On May 24, 2012, at 5:31 PM, Lange, Kevin M. (GSFC-423.0)[RAYTHEON COMPANY] 
wrote:

> 
> 
> I thought it was a bug in the reporting, considering we've played with 
> numerous values for the various timeouts as an experiment, but wanted your 
> thoughts.
> This is v1.4.15.
> 
> [root@opsslb1 log]# haproxy -v
> HA-Proxy version 1.4.15 2011/04/08
> Copyright 2000-2010 Willy Tarreau <w...@1wt.eu>
> 
> On May 24, 2012, at 5:17 PM, Willy Tarreau wrote:
> 
>> Hi Kevin,
>> 
>> On Thu, May 24, 2012 at 04:04:03PM -0500, Lange, Kevin M. 
>> (GSFC-423.0)[RAYTHEON COMPANY] wrote:
>>> Hi,
>>> We're having odd behavior (apparently have always but didn't realize it), 
>>> where our backend httpchks "time out":
>>> 
>>> May 24 04:03:33 opsslb1 haproxy[4594]: Server webapp_ops_bk/webapp_ops1 is 
>>> DOWN, reason: Layer7 timeout, check duration: 1002ms. 0 active and 0 backup 
>>> servers left. 1 sessions active, 0 requeued, 0 remaining in queue.
>>> May 24 04:41:55 opsslb1 haproxy[4594]: Server webapp_ops_bk/webapp_ops1 is 
>>> DOWN, reason: Layer7 timeout, check duration: 1001ms. 0 active and 0 backup 
>>> servers left. 2 sessions active, 0 requeued, 0 remaining in queue.
>>> May 24 08:38:10 opsslb1 haproxy[4594]: Server webapp_ops_bk/webapp_ops1 is 
>>> DOWN, reason: Layer7 timeout, check duration: 1002ms. 0 active and 0 backup 
>>> servers left. 1 sessions active, 0 requeued, 0 remaining in queue.
>>> May 24 08:53:37 opsslb1 haproxy[4594]: Server webapp_ops_bk/webapp_ops2 is 
>>> DOWN, reason: Layer7 timeout, check duration: 1001ms. 0 active and 0 backup 
>>> servers left. 0 sessions active, 0 requeued, 0 remaining in queue.
>>> May 24 09:32:20 opsslb1 haproxy[4594]: Server webapp_ops_bk/webapp_ops2 is 
>>> DOWN, reason: Layer7 timeout, check duration: 1002ms. 0 active and 0 backup 
>>> servers left. 3 sessions active, 0 requeued, 0 remaining in queue.
>>> May 24 09:35:01 opsslb1 haproxy[4594]: Server webapp_ops_bk/webapp_ops3 is 
>>> DOWN, reason: Layer7 timeout, check duration: 1001ms. 0 active and 0 backup 
>>> servers left. 0 sessions active, 0 requeued, 0 remaining in queue.
>>> May 24 09:41:37 opsslb1 haproxy[4594]: Server webapp_ops_bk/webapp_ops2 is 
>>> DOWN, reason: Layer7 timeout, check duration: 1001ms. 0 active and 0 backup 
>>> servers left. 1 sessions active, 0 requeued, 0 remaining in queue.
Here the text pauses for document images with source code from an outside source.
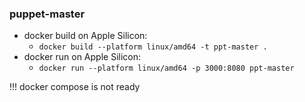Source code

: ### puppet-master

- docker build on Apple Silicon:
  - `docker build --platform linux/amd64 -t ppt-master .`
- docker run on Apple Silicon:
  - `docker run --platform linux/amd64 -p 3000:8080 ppt-master`

!!! docker compose is not ready  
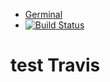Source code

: - [Germinal](https://shonesinglone.github.io/germinal/)
- [![Build Status](https://app.travis-ci.com/ShoneSingLone/germinal.svg?branch=master)](https://app.travis-ci.com/ShoneSingLone/germinal)

# test Travis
>>> May 24 09:56:41 opsslb1 haproxy[4594]: Server webapp_ops_bk/webapp_ops3 is 
>>> DOWN, reason: Layer7 timeout, check duration: 1002ms. 0 active and 0 backup 
>>> servers left. 0 sessions active, 0 requeued, 0 remaining in queue.
>>> May 24 10:01:45 opsslb1 haproxy[4594]: Server webapp_ops_bk/webapp_ops1 is 
>>> DOWN, reason: Layer7 timeout, check duration: 1001ms. 0 active and 0 backup 
>>> servers left. 0 sessions active, 0 requeued, 0 remaining in queue.
>>> 
>>> 
>>> We've been playing with the timeout values, and we don't know what is 
>>> controlling the "Layer7 timeout, check duration: 1002ms".  The backend 
>>> service availability check (by hand) typically takes 2-3 seconds on average.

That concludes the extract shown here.